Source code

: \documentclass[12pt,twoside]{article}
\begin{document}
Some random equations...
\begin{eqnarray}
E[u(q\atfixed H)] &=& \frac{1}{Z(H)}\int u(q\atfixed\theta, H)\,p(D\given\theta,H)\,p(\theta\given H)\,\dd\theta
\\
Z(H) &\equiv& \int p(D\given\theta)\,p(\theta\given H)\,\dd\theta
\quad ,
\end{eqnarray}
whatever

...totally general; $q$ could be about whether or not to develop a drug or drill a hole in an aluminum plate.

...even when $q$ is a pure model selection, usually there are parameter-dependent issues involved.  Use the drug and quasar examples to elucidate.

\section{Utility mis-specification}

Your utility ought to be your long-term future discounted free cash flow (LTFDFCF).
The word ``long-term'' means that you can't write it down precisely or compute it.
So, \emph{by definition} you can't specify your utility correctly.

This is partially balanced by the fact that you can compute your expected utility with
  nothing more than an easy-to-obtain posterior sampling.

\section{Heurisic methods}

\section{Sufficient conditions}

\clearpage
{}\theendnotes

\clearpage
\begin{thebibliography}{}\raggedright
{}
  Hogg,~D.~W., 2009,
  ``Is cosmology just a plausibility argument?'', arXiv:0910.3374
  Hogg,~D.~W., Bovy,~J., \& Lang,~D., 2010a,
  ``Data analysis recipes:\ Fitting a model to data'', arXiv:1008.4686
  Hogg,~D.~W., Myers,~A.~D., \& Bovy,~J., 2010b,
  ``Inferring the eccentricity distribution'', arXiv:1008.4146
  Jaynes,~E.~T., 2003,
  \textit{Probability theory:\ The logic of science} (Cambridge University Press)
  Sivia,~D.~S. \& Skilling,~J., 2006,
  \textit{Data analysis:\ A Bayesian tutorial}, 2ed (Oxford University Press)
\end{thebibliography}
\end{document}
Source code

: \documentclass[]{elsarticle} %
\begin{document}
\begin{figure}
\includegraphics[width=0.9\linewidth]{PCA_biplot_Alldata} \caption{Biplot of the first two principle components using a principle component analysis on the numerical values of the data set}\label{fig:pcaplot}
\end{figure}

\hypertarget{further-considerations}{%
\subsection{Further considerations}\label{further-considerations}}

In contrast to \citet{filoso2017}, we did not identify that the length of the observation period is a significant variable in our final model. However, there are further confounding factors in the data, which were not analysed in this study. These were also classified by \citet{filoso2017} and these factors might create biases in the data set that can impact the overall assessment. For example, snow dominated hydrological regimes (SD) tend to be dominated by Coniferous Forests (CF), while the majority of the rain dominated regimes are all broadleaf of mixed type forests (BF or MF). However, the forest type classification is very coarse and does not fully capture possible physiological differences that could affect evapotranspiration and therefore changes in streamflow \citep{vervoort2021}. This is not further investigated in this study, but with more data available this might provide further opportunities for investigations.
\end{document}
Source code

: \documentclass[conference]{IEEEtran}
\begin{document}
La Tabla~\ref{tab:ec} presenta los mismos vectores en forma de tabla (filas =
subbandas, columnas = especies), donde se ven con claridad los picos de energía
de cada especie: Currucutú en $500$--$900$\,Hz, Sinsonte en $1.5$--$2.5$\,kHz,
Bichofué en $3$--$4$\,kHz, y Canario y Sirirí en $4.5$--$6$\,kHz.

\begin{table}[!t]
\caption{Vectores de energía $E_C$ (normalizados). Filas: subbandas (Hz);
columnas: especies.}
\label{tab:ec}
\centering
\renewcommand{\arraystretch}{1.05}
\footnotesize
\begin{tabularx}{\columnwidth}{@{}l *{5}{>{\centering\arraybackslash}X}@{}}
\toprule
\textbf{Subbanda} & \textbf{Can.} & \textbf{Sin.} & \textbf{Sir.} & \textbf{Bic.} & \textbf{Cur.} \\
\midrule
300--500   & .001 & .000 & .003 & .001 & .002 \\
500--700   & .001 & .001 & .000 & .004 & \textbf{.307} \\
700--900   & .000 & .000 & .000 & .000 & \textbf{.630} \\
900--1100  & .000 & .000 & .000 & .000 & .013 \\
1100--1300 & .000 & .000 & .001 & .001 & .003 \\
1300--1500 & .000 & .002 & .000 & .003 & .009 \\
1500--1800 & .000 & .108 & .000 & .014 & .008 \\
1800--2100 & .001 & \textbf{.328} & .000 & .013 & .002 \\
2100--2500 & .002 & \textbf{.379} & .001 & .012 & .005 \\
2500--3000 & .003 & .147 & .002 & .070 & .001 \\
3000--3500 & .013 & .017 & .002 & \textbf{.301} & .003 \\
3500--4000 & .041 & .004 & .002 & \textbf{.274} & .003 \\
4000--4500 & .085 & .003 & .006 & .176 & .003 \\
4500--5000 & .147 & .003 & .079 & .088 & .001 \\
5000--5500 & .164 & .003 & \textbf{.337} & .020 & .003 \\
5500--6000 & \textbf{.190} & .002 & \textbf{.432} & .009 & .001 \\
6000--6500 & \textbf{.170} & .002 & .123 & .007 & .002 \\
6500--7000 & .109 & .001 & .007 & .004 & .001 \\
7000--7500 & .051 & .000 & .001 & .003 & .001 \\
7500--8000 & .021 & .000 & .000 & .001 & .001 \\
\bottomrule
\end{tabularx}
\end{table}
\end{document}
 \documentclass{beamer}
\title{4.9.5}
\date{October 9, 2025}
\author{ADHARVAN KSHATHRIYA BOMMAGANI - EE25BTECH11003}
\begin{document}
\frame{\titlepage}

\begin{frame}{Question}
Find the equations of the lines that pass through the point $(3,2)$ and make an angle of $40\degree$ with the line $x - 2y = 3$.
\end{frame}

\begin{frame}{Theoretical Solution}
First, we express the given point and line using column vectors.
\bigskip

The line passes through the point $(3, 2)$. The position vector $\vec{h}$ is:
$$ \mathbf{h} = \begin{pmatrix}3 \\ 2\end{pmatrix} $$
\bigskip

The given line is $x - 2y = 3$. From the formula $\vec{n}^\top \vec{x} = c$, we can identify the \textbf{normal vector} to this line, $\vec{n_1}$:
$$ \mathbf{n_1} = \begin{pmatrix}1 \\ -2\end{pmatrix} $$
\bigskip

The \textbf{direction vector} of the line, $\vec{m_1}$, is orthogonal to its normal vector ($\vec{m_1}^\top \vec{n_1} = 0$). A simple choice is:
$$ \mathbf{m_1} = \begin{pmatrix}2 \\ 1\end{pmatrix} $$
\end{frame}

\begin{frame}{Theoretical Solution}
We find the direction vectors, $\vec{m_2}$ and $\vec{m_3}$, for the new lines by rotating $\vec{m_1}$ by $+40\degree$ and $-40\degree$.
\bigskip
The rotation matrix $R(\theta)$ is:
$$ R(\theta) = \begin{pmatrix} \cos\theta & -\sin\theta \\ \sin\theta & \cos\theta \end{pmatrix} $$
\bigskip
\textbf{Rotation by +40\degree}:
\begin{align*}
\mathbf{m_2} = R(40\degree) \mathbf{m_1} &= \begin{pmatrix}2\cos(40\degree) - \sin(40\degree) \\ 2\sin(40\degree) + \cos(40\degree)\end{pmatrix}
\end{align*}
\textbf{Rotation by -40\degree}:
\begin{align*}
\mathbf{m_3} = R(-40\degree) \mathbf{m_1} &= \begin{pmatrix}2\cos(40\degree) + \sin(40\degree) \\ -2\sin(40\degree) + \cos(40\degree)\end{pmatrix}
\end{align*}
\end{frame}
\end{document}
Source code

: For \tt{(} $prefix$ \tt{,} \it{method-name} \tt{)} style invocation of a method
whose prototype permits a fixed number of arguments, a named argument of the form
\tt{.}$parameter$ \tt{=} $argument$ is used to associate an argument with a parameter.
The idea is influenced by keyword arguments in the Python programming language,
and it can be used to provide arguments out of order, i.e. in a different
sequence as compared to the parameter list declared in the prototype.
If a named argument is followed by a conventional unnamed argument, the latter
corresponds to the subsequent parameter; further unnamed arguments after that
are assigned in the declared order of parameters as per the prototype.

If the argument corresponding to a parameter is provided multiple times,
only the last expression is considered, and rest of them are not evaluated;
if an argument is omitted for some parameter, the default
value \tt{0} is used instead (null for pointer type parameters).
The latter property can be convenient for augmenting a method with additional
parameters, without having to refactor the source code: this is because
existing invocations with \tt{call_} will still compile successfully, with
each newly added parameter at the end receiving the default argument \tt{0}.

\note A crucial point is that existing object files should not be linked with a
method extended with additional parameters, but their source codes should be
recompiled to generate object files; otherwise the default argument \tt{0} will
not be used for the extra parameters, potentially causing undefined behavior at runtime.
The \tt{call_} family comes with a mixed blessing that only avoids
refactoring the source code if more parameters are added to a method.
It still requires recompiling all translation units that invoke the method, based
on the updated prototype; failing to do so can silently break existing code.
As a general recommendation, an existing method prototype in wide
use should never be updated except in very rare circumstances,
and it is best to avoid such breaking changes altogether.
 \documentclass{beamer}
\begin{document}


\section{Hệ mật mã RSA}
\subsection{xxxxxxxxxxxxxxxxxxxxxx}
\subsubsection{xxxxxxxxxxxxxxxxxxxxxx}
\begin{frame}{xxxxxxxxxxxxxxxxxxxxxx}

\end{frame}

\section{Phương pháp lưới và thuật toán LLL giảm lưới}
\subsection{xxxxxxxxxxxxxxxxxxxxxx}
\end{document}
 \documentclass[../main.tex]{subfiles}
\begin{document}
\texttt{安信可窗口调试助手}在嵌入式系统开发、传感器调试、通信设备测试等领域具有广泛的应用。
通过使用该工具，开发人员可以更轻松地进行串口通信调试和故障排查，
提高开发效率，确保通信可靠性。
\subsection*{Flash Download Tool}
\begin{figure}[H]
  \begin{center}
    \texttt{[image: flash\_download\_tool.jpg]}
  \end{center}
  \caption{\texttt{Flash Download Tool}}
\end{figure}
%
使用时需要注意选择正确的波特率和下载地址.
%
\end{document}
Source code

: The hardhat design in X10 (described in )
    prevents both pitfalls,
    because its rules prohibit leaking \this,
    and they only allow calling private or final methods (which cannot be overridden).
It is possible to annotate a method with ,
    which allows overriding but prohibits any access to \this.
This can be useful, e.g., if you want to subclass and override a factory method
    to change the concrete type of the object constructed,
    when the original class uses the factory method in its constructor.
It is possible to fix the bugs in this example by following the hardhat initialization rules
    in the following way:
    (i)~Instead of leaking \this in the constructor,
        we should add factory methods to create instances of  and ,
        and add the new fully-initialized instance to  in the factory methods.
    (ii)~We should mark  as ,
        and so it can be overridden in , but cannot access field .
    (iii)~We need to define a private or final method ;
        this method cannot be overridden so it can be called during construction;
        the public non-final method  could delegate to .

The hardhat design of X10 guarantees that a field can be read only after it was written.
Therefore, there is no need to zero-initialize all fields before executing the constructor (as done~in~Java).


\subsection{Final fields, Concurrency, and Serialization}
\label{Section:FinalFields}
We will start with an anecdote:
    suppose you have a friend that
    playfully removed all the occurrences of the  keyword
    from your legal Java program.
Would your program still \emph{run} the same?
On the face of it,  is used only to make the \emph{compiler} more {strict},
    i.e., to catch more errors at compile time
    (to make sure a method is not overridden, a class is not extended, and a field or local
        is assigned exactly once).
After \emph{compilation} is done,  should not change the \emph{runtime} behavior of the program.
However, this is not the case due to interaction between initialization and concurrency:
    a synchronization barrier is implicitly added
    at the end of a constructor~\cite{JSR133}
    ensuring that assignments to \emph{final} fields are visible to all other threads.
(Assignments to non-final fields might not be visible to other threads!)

• ABOUT THIS TASK: Retype, exactly and in full, the lines above from the one containing "Therefore, there is" through the one containing "from your legal Java program.".

• ANSWER TO THE EXERCISE:
Therefore, there is no need to zero-initialize all fields before executing the constructor (as done~in~Java).


\subsection{Final fields, Concurrency, and Serialization}
\label{Section:FinalFields}
We will start with an anecdote:
    suppose you have a friend that
    playfully removed all the occurrences of the  keyword
    from your legal Java program.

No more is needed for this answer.